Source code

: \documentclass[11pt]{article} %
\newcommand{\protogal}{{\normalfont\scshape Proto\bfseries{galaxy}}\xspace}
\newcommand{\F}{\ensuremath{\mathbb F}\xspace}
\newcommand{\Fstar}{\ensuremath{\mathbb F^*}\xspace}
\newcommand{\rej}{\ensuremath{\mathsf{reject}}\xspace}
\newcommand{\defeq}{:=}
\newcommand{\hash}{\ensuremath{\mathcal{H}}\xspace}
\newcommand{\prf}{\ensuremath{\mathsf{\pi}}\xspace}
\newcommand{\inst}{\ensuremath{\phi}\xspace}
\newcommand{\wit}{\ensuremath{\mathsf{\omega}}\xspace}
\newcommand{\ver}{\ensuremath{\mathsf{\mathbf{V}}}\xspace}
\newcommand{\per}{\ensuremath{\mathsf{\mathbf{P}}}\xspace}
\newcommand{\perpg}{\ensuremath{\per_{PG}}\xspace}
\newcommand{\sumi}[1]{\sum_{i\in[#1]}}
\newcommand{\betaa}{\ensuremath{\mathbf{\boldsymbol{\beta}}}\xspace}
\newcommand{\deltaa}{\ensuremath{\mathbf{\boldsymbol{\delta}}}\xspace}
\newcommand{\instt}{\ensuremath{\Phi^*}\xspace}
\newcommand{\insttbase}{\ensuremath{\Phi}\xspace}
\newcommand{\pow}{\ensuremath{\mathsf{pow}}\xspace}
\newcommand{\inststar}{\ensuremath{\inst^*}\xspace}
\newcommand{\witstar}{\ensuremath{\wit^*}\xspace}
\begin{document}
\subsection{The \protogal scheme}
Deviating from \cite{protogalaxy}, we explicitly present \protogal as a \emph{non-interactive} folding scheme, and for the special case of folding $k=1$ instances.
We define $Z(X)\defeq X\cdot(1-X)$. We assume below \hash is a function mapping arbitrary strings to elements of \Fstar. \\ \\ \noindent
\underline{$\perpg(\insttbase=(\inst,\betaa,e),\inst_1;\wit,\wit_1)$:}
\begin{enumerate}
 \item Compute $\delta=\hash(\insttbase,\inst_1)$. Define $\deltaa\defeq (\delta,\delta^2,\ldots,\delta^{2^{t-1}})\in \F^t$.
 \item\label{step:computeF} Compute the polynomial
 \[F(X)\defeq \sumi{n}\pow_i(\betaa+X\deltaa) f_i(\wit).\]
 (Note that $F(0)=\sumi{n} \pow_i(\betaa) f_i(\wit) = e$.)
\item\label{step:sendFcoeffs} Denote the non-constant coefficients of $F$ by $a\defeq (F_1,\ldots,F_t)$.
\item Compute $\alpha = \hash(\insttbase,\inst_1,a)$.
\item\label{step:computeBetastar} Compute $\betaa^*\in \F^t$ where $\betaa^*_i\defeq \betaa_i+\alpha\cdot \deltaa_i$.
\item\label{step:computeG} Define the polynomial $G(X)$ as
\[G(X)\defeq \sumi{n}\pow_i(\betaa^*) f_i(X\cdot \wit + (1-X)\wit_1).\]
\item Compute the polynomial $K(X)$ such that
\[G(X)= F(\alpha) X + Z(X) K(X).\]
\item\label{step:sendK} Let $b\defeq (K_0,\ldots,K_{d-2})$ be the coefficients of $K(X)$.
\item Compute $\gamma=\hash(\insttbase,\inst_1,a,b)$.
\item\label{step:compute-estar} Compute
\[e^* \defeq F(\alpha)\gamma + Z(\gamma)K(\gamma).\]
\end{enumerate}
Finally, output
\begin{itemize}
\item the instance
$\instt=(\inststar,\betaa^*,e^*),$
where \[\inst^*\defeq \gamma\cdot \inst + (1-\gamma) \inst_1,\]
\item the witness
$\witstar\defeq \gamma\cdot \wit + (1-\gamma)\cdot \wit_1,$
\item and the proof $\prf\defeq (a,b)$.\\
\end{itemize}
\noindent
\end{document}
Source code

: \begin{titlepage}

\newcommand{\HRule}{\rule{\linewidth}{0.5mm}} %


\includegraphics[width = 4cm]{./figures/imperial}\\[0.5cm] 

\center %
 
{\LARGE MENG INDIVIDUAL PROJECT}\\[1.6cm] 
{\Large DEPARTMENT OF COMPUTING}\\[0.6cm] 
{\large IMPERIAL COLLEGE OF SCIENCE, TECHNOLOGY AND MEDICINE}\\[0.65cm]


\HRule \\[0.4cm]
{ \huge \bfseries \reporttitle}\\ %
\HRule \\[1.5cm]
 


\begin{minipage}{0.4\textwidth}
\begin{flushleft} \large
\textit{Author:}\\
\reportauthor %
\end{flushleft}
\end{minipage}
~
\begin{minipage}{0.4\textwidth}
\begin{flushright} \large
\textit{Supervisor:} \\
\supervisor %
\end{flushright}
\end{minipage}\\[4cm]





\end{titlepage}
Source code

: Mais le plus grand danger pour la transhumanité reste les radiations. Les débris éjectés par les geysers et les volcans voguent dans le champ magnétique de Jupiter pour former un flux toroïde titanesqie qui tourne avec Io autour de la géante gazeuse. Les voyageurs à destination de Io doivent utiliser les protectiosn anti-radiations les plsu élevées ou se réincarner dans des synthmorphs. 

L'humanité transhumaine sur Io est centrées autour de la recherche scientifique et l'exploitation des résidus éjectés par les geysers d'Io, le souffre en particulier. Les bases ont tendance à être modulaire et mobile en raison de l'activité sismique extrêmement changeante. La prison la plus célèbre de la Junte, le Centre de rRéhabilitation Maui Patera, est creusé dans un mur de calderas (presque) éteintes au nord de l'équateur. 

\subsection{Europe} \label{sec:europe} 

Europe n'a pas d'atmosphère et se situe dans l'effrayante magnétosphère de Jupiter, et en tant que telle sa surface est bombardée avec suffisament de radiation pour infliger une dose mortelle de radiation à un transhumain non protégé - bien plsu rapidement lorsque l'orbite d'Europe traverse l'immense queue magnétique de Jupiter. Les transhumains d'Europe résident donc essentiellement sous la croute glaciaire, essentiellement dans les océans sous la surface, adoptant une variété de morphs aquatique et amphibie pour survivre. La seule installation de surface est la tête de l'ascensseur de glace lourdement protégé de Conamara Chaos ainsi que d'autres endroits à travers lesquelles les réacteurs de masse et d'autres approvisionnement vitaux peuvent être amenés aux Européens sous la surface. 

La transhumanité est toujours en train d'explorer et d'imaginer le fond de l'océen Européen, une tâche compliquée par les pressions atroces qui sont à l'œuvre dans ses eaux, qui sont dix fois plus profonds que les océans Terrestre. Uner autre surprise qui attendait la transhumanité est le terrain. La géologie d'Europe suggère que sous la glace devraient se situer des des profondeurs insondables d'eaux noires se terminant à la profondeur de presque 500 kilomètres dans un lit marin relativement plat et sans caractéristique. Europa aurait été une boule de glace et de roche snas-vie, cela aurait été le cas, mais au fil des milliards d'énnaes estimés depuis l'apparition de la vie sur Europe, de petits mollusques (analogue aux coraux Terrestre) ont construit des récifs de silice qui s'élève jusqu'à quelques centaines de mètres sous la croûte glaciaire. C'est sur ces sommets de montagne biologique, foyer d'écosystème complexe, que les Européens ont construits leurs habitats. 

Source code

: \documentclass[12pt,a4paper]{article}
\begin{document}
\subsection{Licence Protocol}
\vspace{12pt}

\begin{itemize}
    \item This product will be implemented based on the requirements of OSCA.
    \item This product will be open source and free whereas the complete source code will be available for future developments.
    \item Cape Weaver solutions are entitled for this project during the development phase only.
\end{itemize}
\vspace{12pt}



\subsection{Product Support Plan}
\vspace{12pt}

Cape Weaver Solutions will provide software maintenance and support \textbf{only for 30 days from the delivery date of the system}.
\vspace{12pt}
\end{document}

------------------------------------------------------------

**PROBLEM DETAILS**
Word for word, give the whole listing again.

**SOLUTION TO THE PROBLEM**
Source code

: \documentclass[11pt]{article} %
\newcommand{\protogal}{{\normalfont\scshape Proto\bfseries{galaxy}}\xspace}
\newcommand{\F}{\ensuremath{\mathbb F}\xspace}
\newcommand{\Fstar}{\ensuremath{\mathbb F^*}\xspace}
\newcommand{\rej}{\ensuremath{\mathsf{reject}}\xspace}
\newcommand{\defeq}{:=}
\newcommand{\hash}{\ensuremath{\mathcal{H}}\xspace}
\newcommand{\prf}{\ensuremath{\mathsf{\pi}}\xspace}
\newcommand{\inst}{\ensuremath{\phi}\xspace}
\newcommand{\wit}{\ensuremath{\mathsf{\omega}}\xspace}
\newcommand{\ver}{\ensuremath{\mathsf{\mathbf{V}}}\xspace}
\newcommand{\per}{\ensuremath{\mathsf{\mathbf{P}}}\xspace}
\newcommand{\perpg}{\ensuremath{\per_{PG}}\xspace}
\newcommand{\sumi}[1]{\sum_{i\in[#1]}}
\newcommand{\betaa}{\ensuremath{\mathbf{\boldsymbol{\beta}}}\xspace}
\newcommand{\deltaa}{\ensuremath{\mathbf{\boldsymbol{\delta}}}\xspace}
\newcommand{\instt}{\ensuremath{\Phi^*}\xspace}
\newcommand{\insttbase}{\ensuremath{\Phi}\xspace}
\newcommand{\pow}{\ensuremath{\mathsf{pow}}\xspace}
\newcommand{\inststar}{\ensuremath{\inst^*}\xspace}
\newcommand{\witstar}{\ensuremath{\wit^*}\xspace}
\begin{document}
\subsection{The \protogal scheme}
Deviating from \cite{protogalaxy}, we explicitly present \protogal as a \emph{non-interactive} folding scheme, and for the special case of folding $k=1$ instances.
We define $Z(X)\defeq X\cdot(1-X)$. We assume below \hash is a function mapping arbitrary strings to elements of \Fstar. \\ \\ \noindent
\underline{$\perpg(\insttbase=(\inst,\betaa,e),\inst_1;\wit,\wit_1)$:}
\begin{enumerate}
 \item Compute $\delta=\hash(\insttbase,\inst_1)$. Define $\deltaa\defeq (\delta,\delta^2,\ldots,\delta^{2^{t-1}})\in \F^t$.
 \item\label{step:computeF} Compute the polynomial
 \[F(X)\defeq \sumi{n}\pow_i(\betaa+X\deltaa) f_i(\wit).\]
 (Note that $F(0)=\sumi{n} \pow_i(\betaa) f_i(\wit) = e$.)
\item\label{step:sendFcoeffs} Denote the non-constant coefficients of $F$ by $a\defeq (F_1,\ldots,F_t)$.
\item Compute $\alpha = \hash(\insttbase,\inst_1,a)$.
\item\label{step:computeBetastar} Compute $\betaa^*\in \F^t$ where $\betaa^*_i\defeq \betaa_i+\alpha\cdot \deltaa_i$.
\item\label{step:computeG} Define the polynomial $G(X)$ as
\[G(X)\defeq \sumi{n}\pow_i(\betaa^*) f_i(X\cdot \wit + (1-X)\wit_1).\]
\item Compute the polynomial $K(X)$ such that
\[G(X)= F(\alpha) X + Z(X) K(X).\]
\item\label{step:sendK} Let $b\defeq (K_0,\ldots,K_{d-2})$ be the coefficients of $K(X)$.
\item Compute $\gamma=\hash(\insttbase,\inst_1,a,b)$.
\item\label{step:compute-estar} Compute
\[e^* \defeq F(\alpha)\gamma + Z(\gamma)K(\gamma).\]
\end{enumerate}
Finally, output
\begin{itemize}
\item the instance
$\instt=(\inststar,\betaa^*,e^*),$
where \[\inst^*\defeq \gamma\cdot \inst + (1-\gamma) \inst_1,\]
\item the witness
$\witstar\defeq \gamma\cdot \wit + (1-\gamma)\cdot \wit_1,$
\item and the proof $\prf\defeq (a,b)$.\\
\end{itemize}
\noindent
\end{document}
Source code

: \begin{titlepage}

\newcommand{\HRule}{\rule{\linewidth}{0.5mm}} %


\includegraphics[width = 4cm]{./figures/imperial}\\[0.5cm] 

\center %
 
{\LARGE MENG INDIVIDUAL PROJECT}\\[1.6cm] 
{\Large DEPARTMENT OF COMPUTING}\\[0.6cm] 
{\large IMPERIAL COLLEGE OF SCIENCE, TECHNOLOGY AND MEDICINE}\\[0.65cm]


\HRule \\[0.4cm]
{ \huge \bfseries \reporttitle}\\ %
\HRule \\[1.5cm]
 


\begin{minipage}{0.4\textwidth}
\begin{flushleft} \large
\textit{Author:}\\
\reportauthor %
\end{flushleft}
\end{minipage}
~
\begin{minipage}{0.4\textwidth}
\begin{flushright} \large
\textit{Supervisor:} \\
\supervisor %
\end{flushright}
\end{minipage}\\[4cm]





\end{titlepage}
Source code

: Mais le plus grand danger pour la transhumanité reste les radiations. Les débris éjectés par les geysers et les volcans voguent dans le champ magnétique de Jupiter pour former un flux toroïde titanesqie qui tourne avec Io autour de la géante gazeuse. Les voyageurs à destination de Io doivent utiliser les protectiosn anti-radiations les plsu élevées ou se réincarner dans des synthmorphs. 

L'humanité transhumaine sur Io est centrées autour de la recherche scientifique et l'exploitation des résidus éjectés par les geysers d'Io, le souffre en particulier. Les bases ont tendance à être modulaire et mobile en raison de l'activité sismique extrêmement changeante. La prison la plus célèbre de la Junte, le Centre de rRéhabilitation Maui Patera, est creusé dans un mur de calderas (presque) éteintes au nord de l'équateur. 

\subsection{Europe} \label{sec:europe} 

Europe n'a pas d'atmosphère et se situe dans l'effrayante magnétosphère de Jupiter, et en tant que telle sa surface est bombardée avec suffisament de radiation pour infliger une dose mortelle de radiation à un transhumain non protégé - bien plsu rapidement lorsque l'orbite d'Europe traverse l'immense queue magnétique de Jupiter. Les transhumains d'Europe résident donc essentiellement sous la croute glaciaire, essentiellement dans les océans sous la surface, adoptant une variété de morphs aquatique et amphibie pour survivre. La seule installation de surface est la tête de l'ascensseur de glace lourdement protégé de Conamara Chaos ainsi que d'autres endroits à travers lesquelles les réacteurs de masse et d'autres approvisionnement vitaux peuvent être amenés aux Européens sous la surface. 

La transhumanité est toujours en train d'explorer et d'imaginer le fond de l'océen Européen, une tâche compliquée par les pressions atroces qui sont à l'œuvre dans ses eaux, qui sont dix fois plus profonds que les océans Terrestre. Uner autre surprise qui attendait la transhumanité est le terrain. La géologie d'Europe suggère que sous la glace devraient se situer des des profondeurs insondables d'eaux noires se terminant à la profondeur de presque 500 kilomètres dans un lit marin relativement plat et sans caractéristique. Europa aurait été une boule de glace et de roche snas-vie, cela aurait été le cas, mais au fil des milliards d'énnaes estimés depuis l'apparition de la vie sur Europe, de petits mollusques (analogue aux coraux Terrestre) ont construit des récifs de silice qui s'élève jusqu'à quelques centaines de mètres sous la croûte glaciaire. C'est sur ces sommets de montagne biologique, foyer d'écosystème complexe, que les Européens ont construits leurs habitats. 

Source code

: \documentclass[12pt,a4paper]{article}
\begin{document}
\subsection{Licence Protocol}
\vspace{12pt}

\begin{itemize}
    \item This product will be implemented based on the requirements of OSCA.
    \item This product will be open source and free whereas the complete source code will be available for future developments.
    \item Cape Weaver solutions are entitled for this project during the development phase only.
\end{itemize}
\vspace{12pt}



\subsection{Product Support Plan}
\vspace{12pt}

Cape Weaver Solutions will provide software maintenance and support \textbf{only for 30 days from the delivery date of the system}.
\vspace{12pt}
\end{document}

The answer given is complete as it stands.